By Claire West

As many as 42% of working women in the UK are uneasy about their employer’s reaction when they tell them they are pregnant, according to a survey by OnePoll commissioned by QualitySolicitors.

Even more women are unclear about their maternity rights, with 78% of women not asking about their company’s maternity policy having accepted a job.

Furthermore, the results from the survey show that concerns around broaching the subject of motherhood in the workplace mean that only half of all women in the UK ask about their maternity rights within the first year of employment in a company, suggesting a need for companies to make their maternity / paternity policy more openly available to employees.

In response to the findings, QualitySolicitors employment lawyers have written Guides aimed at both employers and employees, setting out in clear, jargon-free language their respective rights and responsibilities around maternity / paternity leave.

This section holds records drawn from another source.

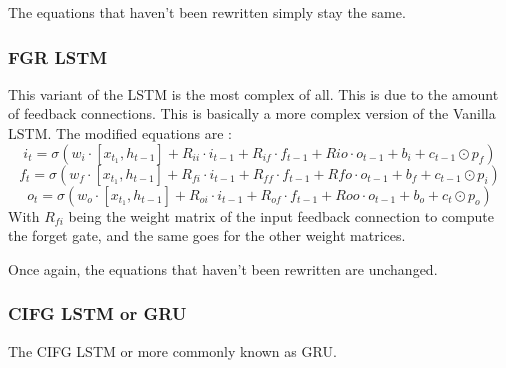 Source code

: The equations that haven't been rewritten simply stay the same.

\subsubsection{\acf{FGR} \ac{LSTM}}
This variant of the \ac{LSTM} is the most complex of all. This is due to the amount of feedback connections. This is basically a more complex version of the Vanilla \ac{LSTM}. The modified equations are :
\begin{equation}\label{eq:inputGVanilla}
  i_t=\sigma (w_i\cdot[x_{t_1},h_{t-1}]+ R_{ii}\cdot i_{t-1} + R_{if}\cdot f_{t-1} + R{io}\cdot o_{t-1} + b_i+c_{t-1}\odot p_f)
\end{equation}
\begin{equation}\label{eq:forgetGVanilla}
  f_t=\sigma (w_f\cdot[x_{t_1},h_{t-1}]+ R_{fi}\cdot i_{t-1} + R_{ff}\cdot f_{t-1} + R{fo}\cdot o_{t-1} + b_f+c_{t-1}\odot p_i)
\end{equation}
\begin{equation}\label{eq:ouputGVanilla}
  o_t=\sigma (w_o\cdot[x_{t_1},h_{t-1}]+ R_{oi}\cdot i_{t-1} + R_{of}\cdot f_{t-1} + R{oo}\cdot o_{t-1} + b_o+c_{t}\odot p_o)
\end{equation}
With $R_{fi}$ being the weight matrix of the input feedback connection to compute the forget gate, and the same goes for the other weight matrices.

Once again, the equations that haven't been rewritten are unchanged.

\subsubsection{\acf{CIFG} \ac{LSTM} or \acf{GRU}}
The \ac{CIFG} \ac{LSTM} or more commonly known as \ac{GRU}. \cite{gru,gruKeras,gruPyTorch}
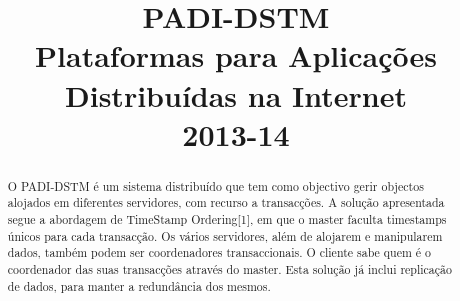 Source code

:\documentclass[times, 10pt,twocolumn]{article}
\begin{document}
\title{\huge{PADI-DSTM} \\[0,1in] \textmd{Plataformas para Aplicações Distribuídas na Internet \\[0,05in] 2013-14}}

\maketitle
\thispagestyle{empty}

\begin{abstract}
O PADI-DSTM é um sistema distribuído que tem como objectivo gerir objectos alojados em diferentes servidores, com recurso a transacções. A solução apresentada segue a abordagem de TimeStamp Ordering[1], em que o master faculta timestamps únicos para cada transacção. Os vários servidores, além de alojarem e manipularem dados, também podem ser coordenadores transaccionais. O cliente sabe quem é o coordenador das suas transacções através do master. Esta solução já inclui replicação de dados, para manter a redundância dos mesmos.
\end{abstract}







\nocite{ex1}


\end{document}
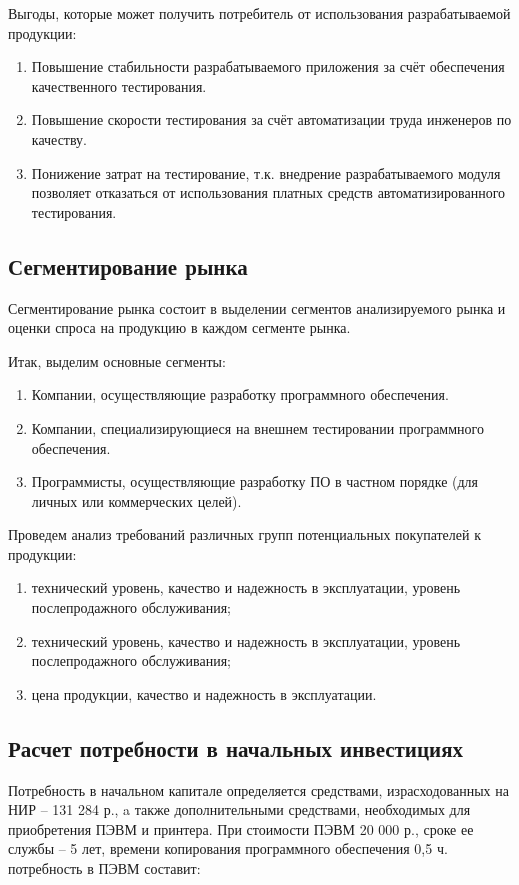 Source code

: Выгоды, которые может получить потребитель от использования разрабатываемой продукции:

\begin{enumerate}
\item Повышение стабильности разрабатываемого приложения за счёт обеспечения качественного тестирования.
\item Повышение скорости тестирования за счёт автоматизации труда инженеров по качеству.
\item Понижение затрат на тестирование, т.к. внедрение разрабатываемого модуля позволяет отказаться от
использования платных средств автоматизированного тестирования.
\end{enumerate}

\subsection{Сегментирование рынка}

Сегментирование рынка состоит в выделении сегментов анализируемого рынка и оценки спроса
на продукцию в каждом сегменте рынка.

Итак, выделим основные сегменты:
\begin{enumerate}
\item Компании, осуществляющие разработку программного обеспечения.
\item Компании, специализирующиеся на внешнем тестировании программного обеспечения.
\item Программисты, осуществляющие разработку ПО в частном порядке (для личных или коммерческих целей).
\end{enumerate}

Проведем анализ требований различных групп потенциальных покупателей к продукции:
\begin{enumerate}
\item технический уровень, качество и надежность в эксплуатации, уровень послепродажного обслуживания;
\item технический уровень, качество и надежность в эксплуатации, уровень послепродажного обслуживания;
\item цена продукции, качество и надежность в эксплуатации.
\end{enumerate}

\subsection{Расчет потребности в начальных инвестициях}

Потребность в начальном капитале определяется средствами, израсходованных на НИР – 131 284 р.,
a также дополнительными средствами, необходимых для приобретения ПЭВМ и принтера. При стоимости ПЭВМ 20 000 р.,
сроке ее службы – 5 лет, времени копирования программного обеспечения 0,5 ч. потребность в ПЭВМ составит: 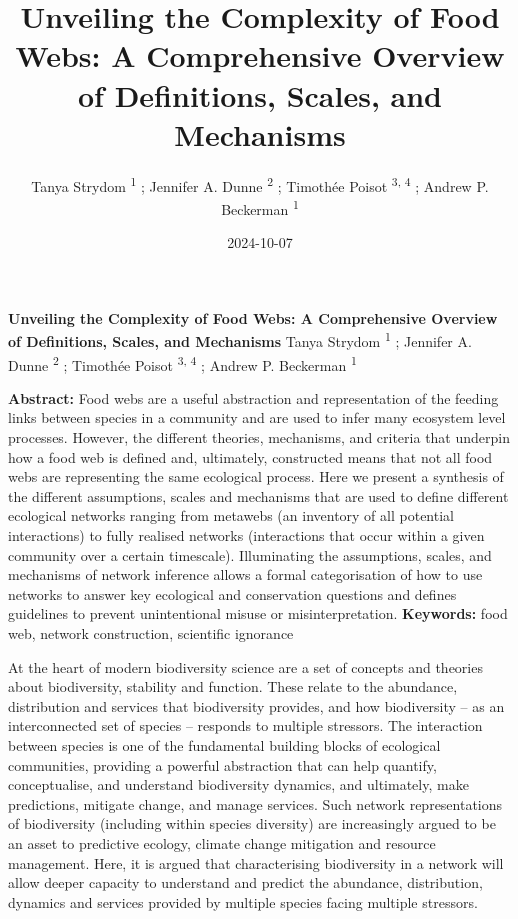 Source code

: \documentclass[
]{article}
\title{Unveiling the Complexity of Food Webs: A Comprehensive Overview
of Definitions, Scales, and Mechanisms}
\author{Tanya Strydom %
%
\textsuperscript{%
%
1%
}%
; Jennifer A. Dunne %
%
\textsuperscript{%
%
2%
}%
; Timothée Poisot %
%
\textsuperscript{%
3,%
4%
}%
; Andrew P. Beckerman %
%
\textsuperscript{%
%
1%
}%
}
\date{2024-10-07}
\begin{document}
\thispagestyle{empty}
{\bfseries\sffamily\Large Unveiling the Complexity of Food Webs: A
Comprehensive Overview of Definitions, Scales, and Mechanisms}
\vfil
Tanya Strydom %
%
\textsuperscript{%
%
1%
}%
; Jennifer A. Dunne %
%
\textsuperscript{%
%
2%
}%
; Timothée Poisot %
%
\textsuperscript{%
3,%
4%
}%
; Andrew P. Beckerman %
%
\textsuperscript{%
%
1%
}%

\vfil
{\small
\textbf{Abstract:} Food webs are a useful abstraction and representation
of the feeding links between species in a community and are used to
infer many ecosystem level processes. However, the different theories,
mechanisms, and criteria that underpin how a food web is defined and,
ultimately, constructed means that not all food webs are representing
the same ecological process. Here we present a synthesis of the
different assumptions, scales and mechanisms that are used to define
different ecological networks ranging from metawebs (an inventory of all
potential interactions) to fully realised networks (interactions that
occur within a given community over a certain timescale). Illuminating
the assumptions, scales, and mechanisms of network inference allows a
formal categorisation of how to use networks to answer key ecological
and conservation questions and defines guidelines to prevent
unintentional misuse or misinterpretation.
\vfil
\textbf{Keywords:} %
food web, network construction, %
scientific ignorance%
}
\clearpage
\setcounter{page}{1}
\doublespacing
\linenumbers


At the heart of modern biodiversity science are a set of concepts and
theories about biodiversity, stability and function. These relate to the
abundance, distribution and services that biodiversity provides, and how
biodiversity -- as an interconnected set of species -- responds to
multiple stressors. The interaction between species is one of the
fundamental building blocks of ecological communities, providing a
powerful abstraction that can help quantify, conceptualise, and
understand biodiversity dynamics, and ultimately, make predictions,
mitigate change, and manage services. Such network representations of
biodiversity (including within species diversity) are increasingly
argued to be an asset to predictive ecology, climate change mitigation
and resource management. Here, it is argued that characterising
biodiversity in a network will allow deeper capacity to understand and
predict the abundance, distribution, dynamics and services provided by
multiple species facing multiple stressors.
\end{document}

The Guides will contain current and relevant information regarding rights and responsibilities in the workplace, helping both employers and employees alike to see clearly, by cutting through any legal jargon, what is legally required of them and what they are entitled to in their respective positions regarding maternity / paternity leave.

Currently, perhaps due to worries that enquiries about maternity policy will have implications for their career, the survey reveals that two thirds of working women in the UK would like for their employer to be more transparent about their maternity policy from the outset.

As Craig Holt, founder of QualitySolicitors explains, “In today’s economic climate, women are understandably concerned about job security. Despite strong legal regulation to assist the employer and employee, a culture of ‘don’t ask, don’t tell’ has been allowed to develop. Women are not asking about their rights, and employers are not always communicating clearly what these rights are and where they can find them.”

Driven in part by the recession, women clearly feel the need to establish their job security and career before broaching the subject of maternity rights with their employer. As such, for 50% of working women surveyed, the maternity package offered by an employer would not affect their decision to accept a new job.

The results go some way to explain the national trend which has seen women waiting longer to start their families. The average age at which a woman in the UK starts a family has reached 31 years — an increase of almost two years since 1995 according to the Office of National Statistics. UK women are now waiting longer than anywhere else in the world to have their first child.

Finally, even though 71% of those surveyed believe sharing maternity/paternity leave between parents is a good idea, 40% were unaware they could actually do this - demonstrating that the Government’s initiative is not being sufficiently communicated to the public — while almost half (46%) of women think their employer could do more to support those on maternity / paternity leave.